Personal information
- Nickname: Hemi
- Born: Mario Orlando Herrera September 23, 1997 (age 28) Chicago, Illinois U.S.
- Height: 5 ft 10 in (178 cm)
- Weight: Middleweight; Super middleweight; Light heavyweight;
- Website: teamherrerachicago.org

Boxing career
- Reach: 73 in (186 cm)
- Stance: Orthodox

Boxing record
- Total fights: 9
- Wins: 9
- Win by KO: 7
- Draws: 1

= Mario Herrera =

American boxer

Mario Herrera (American Spanish: [ˈmɑːɹioʊ eˈreɾa]; born September 23, 1997) is an American professional boxer. As an amateur he won the Chicago Golden Gloves Tournament in 2019 in the middleweight division.

== Early life and amateur career ==

Herrera was born in Chicago, Illinois, into a Mexican American family.

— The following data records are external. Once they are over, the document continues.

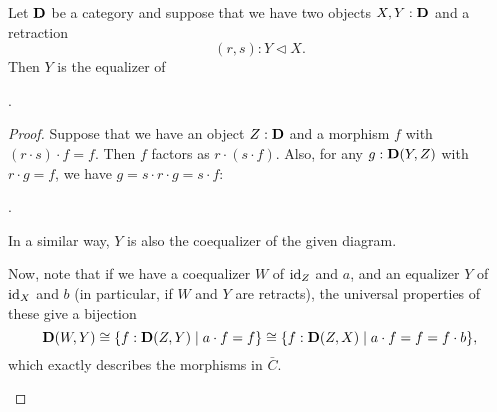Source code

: \begin{lemma}\label{rem:retract-coequalizer}
  Let $ \mathbf{D} $ be a category and suppose that we have two objects $ X, Y : \mathbf{D} $ and a retraction
  \[ (r, s) : Y \triangleleft X. \]
  Then $ Y $ is the equalizer of .
\end{lemma}
\begin{proof}
  Suppose that we have an object $ Z: \mathbf{D} $ and a morphism $ f $ with $ (r \cdot s) \cdot f = f $. Then $ f $ factors as $ r \cdot (s \cdot f) $. Also, for any $ g: \mathbf{D}(Y, Z) $ with $ r \cdot g = f $, we have $ g = s \cdot r \cdot g = s \cdot f $:
  \begin{center}
    .
  \end{center}

  In a similar way, $ Y $ is also the coequalizer of the given diagram.

  Now, note that if we have a coequalizer $ W $ of $ \text{id}_{Z} $ and $ a $, and an equalizer $ Y $ of $ \text{id}_{X} $ and $ b $ (in particular, if $ W $ and $ Y $ are retracts), the universal properties of these give a bijection
  \[ \mathbf{D}(W, Y) \cong \{ f: \mathbf{D}(Z, Y) \mid a \cdot f = f \} \cong \{ f: \mathbf{D}(Z, X) \mid a \cdot f = f = f \cdot b \}, \]
  which exactly describes the morphisms in $ \bar C $.
  \begin{center}
  \end{center}
\end{proof}

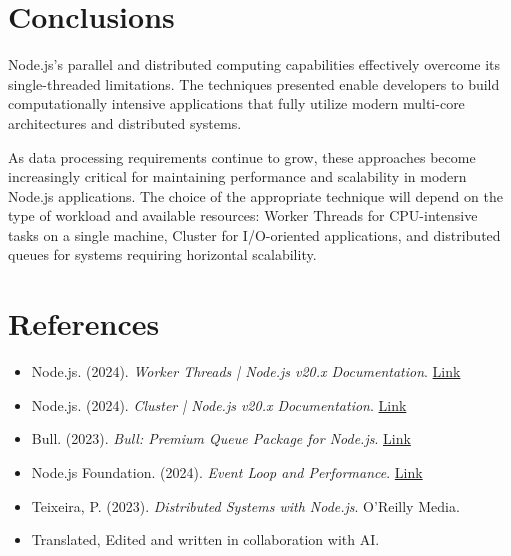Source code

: \documentclass[12pt,letterpaper]{article}
\begin{document}
\section{Conclusions}

Node.js's parallel and distributed computing capabilities effectively overcome its single-threaded limitations. The techniques presented enable developers to build computationally intensive applications that fully utilize modern multi-core architectures and distributed systems.

As data processing requirements continue to grow, these approaches become increasingly critical for maintaining performance and scalability in modern Node.js applications. The choice of the appropriate technique will depend on the type of workload and available resources: Worker Threads for CPU-intensive tasks on a single machine, Cluster for I/O-oriented applications, and distributed queues for systems requiring horizontal scalability.

\section{References}

\begin{itemize}
    \item Node.js. (2024). \textit{Worker Threads | Node.js v20.x Documentation}. \href{https://nodejs.org/docs/latest-v20.x/api/worker_threads.html}{Link}
    
    \item Node.js. (2024). \textit{Cluster | Node.js v20.x Documentation}. \href{https://nodejs.org/docs/latest-v20.x/api/cluster.html}{Link}
    
    \item Bull. (2023). \textit{Bull: Premium Queue Package for Node.js}. \href{https://github.com/OptimalBits/bull}{Link}
    
    \item Node.js Foundation. (2024). \textit{Event Loop and Performance}. \href{https://nodejs.org/en/docs/guides/event-loop-timers-and-nexttick/}{Link}
    
    \item Teixeira, P. (2023). \textit{Distributed Systems with Node.js}. O'Reilly Media.

    \item Translated, Edited and written in collaboration with AI.
\end{itemize}
\end{document}
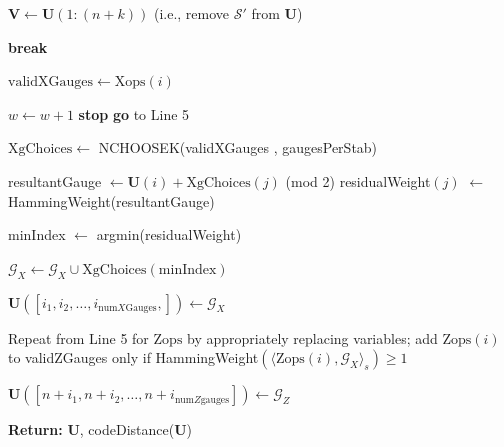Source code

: \documentclass[conference]{IEEEtran}
\begin{document}
\begin{algorithm}[!htp]
\begin{algorithmic}[2]
$\boldsymbol{V}\gets \boldsymbol{U}(1:(n+k))$ (i.e., remove $\mathcal{S}'$ from $\boldsymbol{U}$) 


  
  \State \textbf{break}
  \EndIf
  
      
      
   \State $\mathrm{validXGauges} \gets \mathrm{Xops}(i)$ 
  \EndIf

\EndFor

\State $w \gets w + 1$
           \State \textbf{stop}
       \Else
            \State \textbf{go} to Line 5
        \EndIf
\EndIf

\State $\mathrm{XgChoices} \gets $ NCHOOSEK(validXGauges , gaugesPerStab)

\State resultantGauge $\gets \boldsymbol{U}(i) + \mathrm{XgChoices}(j)$ (mod 2)
\State residualWeight$(j)$ $\gets$ HammingWeight(resultantGauge)
\EndFor

\State minIndex $\gets$ argmin(residualWeight)

\State $\mathcal{G}_{X} \gets \mathcal{G}_X \cup \mathrm{XgChoices(minIndex)}$


 

    
\EndFor

\State $\boldsymbol{U}([i_1, i_2, \ldots, i_{\mathrm{num}X\mathrm{Gauges}},]) \gets \mathcal{G}_X$

\State Repeat from Line 5 for $\mathrm{Zops}$ by appropriately replacing variables; add $\mathrm{Zops}(i)$ to validZGauges only if HammingWeight$\left( \langle \mathrm{Zops}(i),\mathcal{G}_{X} \rangle_{s} \right) \geq 1$


\State $\boldsymbol{U}([n+i_1, n+i_2, \ldots, n+i_{\mathrm{num}Z\mathrm{gauges}}
]) \gets \mathcal{G}_Z$


\State \textbf{Return:} $\boldsymbol{U}$, codeDistance($\boldsymbol{U}$)

\end{algorithmic}

\end{algorithm}
\end{document}
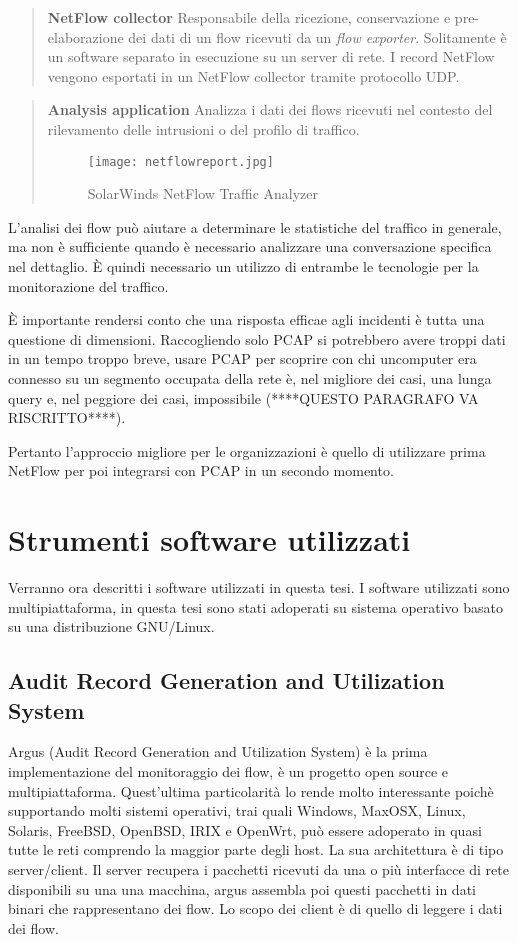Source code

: \documentclass[../main.tex]{subfiles}
\begin{document}
\begin{verse}
\textbf{NetFlow collector}
Responsabile della ricezione, conservazione e pre-elaborazione dei dati di un flow ricevuti da un \textit{flow exporter}. Solitamente è un software separato in esecuzione su un server di rete. I record NetFlow vengono esportati in un NetFlow collector tramite protocollo UDP.
\end{verse}

\begin{verse}
\textbf{Analysis application} 
Analizza i dati dei flows ricevuti nel contesto del rilevamento delle intrusioni o del profilo di traffico.

\begin{figure}[H]
\centering
\texttt{[image: netflowreport.jpg]}
\caption{SolarWinds NetFlow Traffic Analyzer}
\end{figure}
\end{verse}


L'analisi dei flow può aiutare a determinare le statistiche del traffico in generale, ma non è sufficiente quando è necessario analizzare una conversazione specifica nel dettaglio. È quindi necessario un utilizzo di entrambe le tecnologie per la monitorazione del traffico.

È importante rendersi conto che una risposta efficae agli incidenti è tutta una questione di dimensioni. Raccogliendo solo PCAP si potrebbero avere troppi dati in un tempo troppo breve, usare PCAP per scoprire con chi uncomputer era connesso su un segmento occupata della rete è, nel migliore dei casi, una lunga query e, nel peggiore dei casi, impossibile (****QUESTO PARAGRAFO VA RISCRITTO****).

Pertanto l'approccio migliore per le organizzazioni è quello di utilizzare prima NetFlow per poi integrarsi con PCAP in un secondo momento.

\section{Strumenti software utilizzati}
Verranno ora descritti i software utilizzati in questa tesi. I software utilizzati sono multipiattaforma, in questa tesi sono stati adoperati su sistema operativo basato su una distribuzione GNU/Linux.

\subsection{Audit Record Generation and Utilization System}
Argus (Audit Record Generation and Utilization System) è la prima implementazione del monitoraggio dei flow, è un progetto open source e multipiattaforma.
Quest'ultima particolarità lo rende molto interessante poichè supportando molti sistemi operativi, trai quali Windows, MaxOSX, Linux, Solaris, FreeBSD, OpenBSD, IRIX e OpenWrt, può essere adoperato in quasi tutte le reti comprendo la maggior parte degli host. La sua architettura è di tipo server/client. Il server recupera i pacchetti ricevuti da una o più interfacce di rete disponibili su una una macchina, argus assembla poi questi pacchetti in dati binari che rappresentano dei flow. Lo scopo dei client è di quello di leggere i dati dei flow. \newline
\end{document}
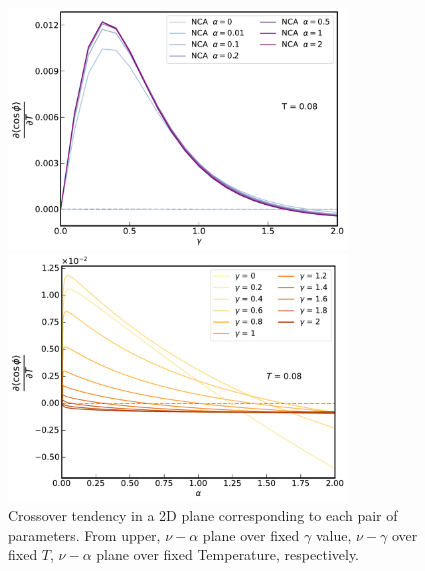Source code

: \documentclass{article}[12pt]
\begin{document}
\begin{spacing}{1.3}
\begin{figure}[H]
  \centerline{\includegraphics[width=9cm]{TexFigure/4/4_3_11_1.pdf}}
  \centerline{\includegraphics[width=9cm]{TexFigure/4/4_3_11_2.pdf}}
  \caption{Crossover tendency in a 2D plane corresponding to each pair of parameters. From upper, $\nu - \alpha$ plane over fixed $\gamma$ value, $\nu - \gamma$ over fixed $T$, $\nu-\alpha$ plane over fixed Temperature, respectively.}
  \vfill
\end{figure}
\pagebreak
\newpage

\end{spacing}
\end{document}
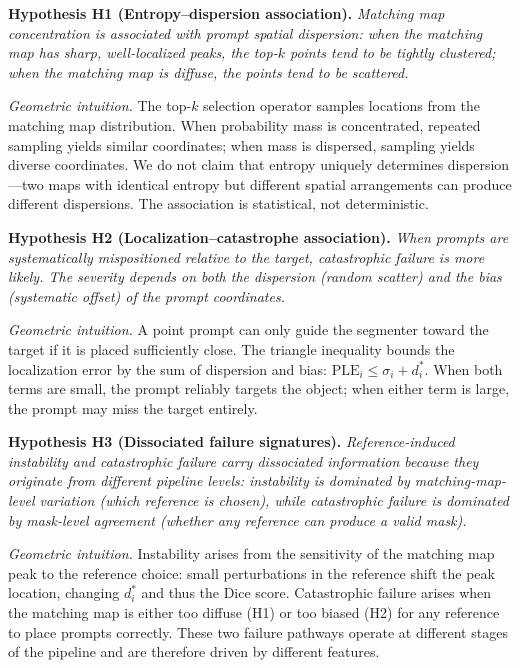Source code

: \documentclass[11pt]{article}
\begin{document}
\medskip\noindent
\textbf{Hypothesis H1 (Entropy--dispersion association).}
\emph{Matching map concentration is associated with prompt spatial
dispersion: when the matching map has sharp, well-localized peaks, the
top-$k$ points tend to be tightly clustered; when the matching map is
diffuse, the points tend to be scattered.}

\noindent\textit{Geometric intuition.} The top-$k$ selection operator
samples locations from the matching map distribution. When probability mass
is concentrated, repeated sampling yields similar coordinates; when mass is
dispersed, sampling yields diverse coordinates. We do not claim that entropy
uniquely determines dispersion---two maps with identical entropy but
different spatial arrangements can produce different dispersions. The
association is statistical, not deterministic.

\medskip\noindent
\textbf{Hypothesis H2 (Localization--catastrophe association).}
\emph{When prompts are systematically mispositioned relative to the target,
catastrophic failure is more likely. The severity depends on both the
dispersion (random scatter) and the bias (systematic offset) of the prompt
coordinates.}

\noindent\textit{Geometric intuition.} A point prompt can only guide the
segmenter toward the target if it is placed sufficiently close. The
triangle inequality bounds the localization error by the sum of dispersion
and bias: $\text{PLE}_i \leq \sigma_i + d^*_i$. When both terms are small,
the prompt reliably targets the object; when either term is large, the
prompt may miss the target entirely.

\medskip\noindent
\textbf{Hypothesis H3 (Dissociated failure signatures).}
\emph{Reference-induced instability and catastrophic failure carry
dissociated information because they originate from different pipeline
levels: instability is dominated by matching-map-level variation (which
reference is chosen), while catastrophic failure is dominated by
mask-level agreement (whether any reference can produce a valid mask).}

\noindent\textit{Geometric intuition.} Instability arises from the
sensitivity of the matching map peak to the reference choice: small
perturbations in the reference shift the peak location, changing $d^*_i$ and
thus the Dice score. Catastrophic failure arises when the matching map is
either too diffuse (H1) or too biased (H2) for any reference to place
prompts correctly. These two failure pathways operate at different stages of
the pipeline and are therefore driven by different features.
\end{document}
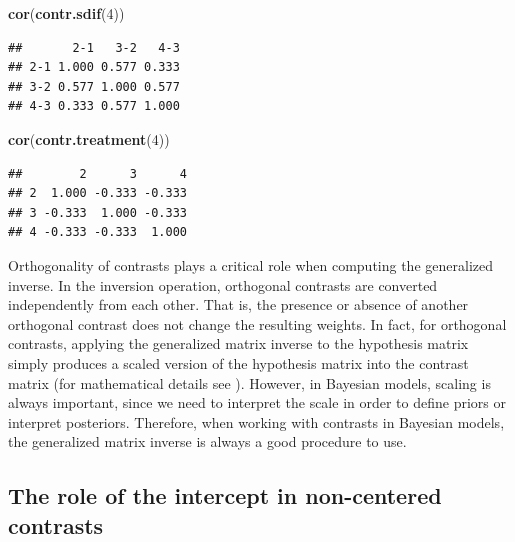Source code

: \documentclass[12pt,]{krantz}
\newenvironment{Shaded}{\begin{snugshade}}{\end{snugshade}}
\newcommand{\KeywordTok}[1]{\textcolor[rgb]{0.13,0.29,0.53}{\textbf{#1}}}
\newcommand{\DecValTok}[1]{\textcolor[rgb]{0.00,0.00,0.81}{#1}}
\newcommand{\NormalTok}[1]{#1}
\theoremstyle{definition}
\theoremstyle{definition}
\theoremstyle{definition}
\theoremstyle{remark}
\begin{document}
\begin{Shaded}
\begin{Highlighting}[]
\KeywordTok{cor}\NormalTok{(}\KeywordTok{contr.sdif}\NormalTok{(}\DecValTok{4}\NormalTok{))}
\end{Highlighting}
\end{Shaded}

\begin{verbatim}
##       2-1   3-2   4-3
## 2-1 1.000 0.577 0.333
## 3-2 0.577 1.000 0.577
## 4-3 0.333 0.577 1.000
\end{verbatim}

\begin{Shaded}
\begin{Highlighting}[]
\KeywordTok{cor}\NormalTok{(}\KeywordTok{contr.treatment}\NormalTok{(}\DecValTok{4}\NormalTok{))}
\end{Highlighting}
\end{Shaded}

\begin{verbatim}
##        2      3      4
## 2  1.000 -0.333 -0.333
## 3 -0.333  1.000 -0.333
## 4 -0.333 -0.333  1.000
\end{verbatim}

Orthogonality of contrasts plays a critical role when computing the
generalized inverse. In the inversion operation, orthogonal contrasts
are converted independently from each other. That is, the presence or
absence of another orthogonal contrast does not change the resulting
weights. In fact, for orthogonal contrasts, applying the generalized
matrix inverse to the hypothesis matrix simply produces a scaled version
of the hypothesis matrix into the contrast matrix (for mathematical
details see \citet{schad2020capitalize}). However, in Bayesian models,
scaling is always important, since we need to interpret the scale in
order to define priors or interpret posteriors. Therefore, when working
with contrasts in Bayesian models, the generalized matrix inverse is
always a good procedure to use.

\subsection{The role of the intercept in non-centered
contrasts}\label{the-role-of-the-intercept-in-non-centered-contrasts}
\end{document}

In 2008, Herrera moved with his family to Skokie, IL, where he attended Niles West High School.

At Niles West, he played wide receiver and linebacker for the school football team and also engaged in basketball and track and field. After high school, Herrera attended Robert Morris University where he played for the university football team.

Joining the 187 Boxing Club kickstarted Herrera’s amateur boxing career. His first bout of success came quickly, after eight amateur fights. In 2019, he competed in the Chicago Golden Gloves tournament against Oakley’s Alexandru Curmei and emerged champion after a perfect 4-0 record in the 165 lb middleweight division final.

== Professional career ==

Herrera advanced to professional boxing in 2021. He debuted on April 7, 2021, with a win over John Blanco by unanimous decision in San Antonio de Palmito, Columbia.

Soon after his opening fight, Herrera achieved TKO victories over Edwin Ortega and Francisco Morelos in Santa Cruz in July 2021. Towards the end of 2021, he achieved a KO win over Aderlin Palencia and a unanimous decision win over Edwin Polo in August, 2021, tallying up to 4 fight wins in 42 days.

On April 23, 2022 Herrera debuted in the U.S. against Jay Ellis at Abu-Bekr Temple in Sioux City, Iowa where he won by KO over Ellis to move up to a 6-0 pro career record.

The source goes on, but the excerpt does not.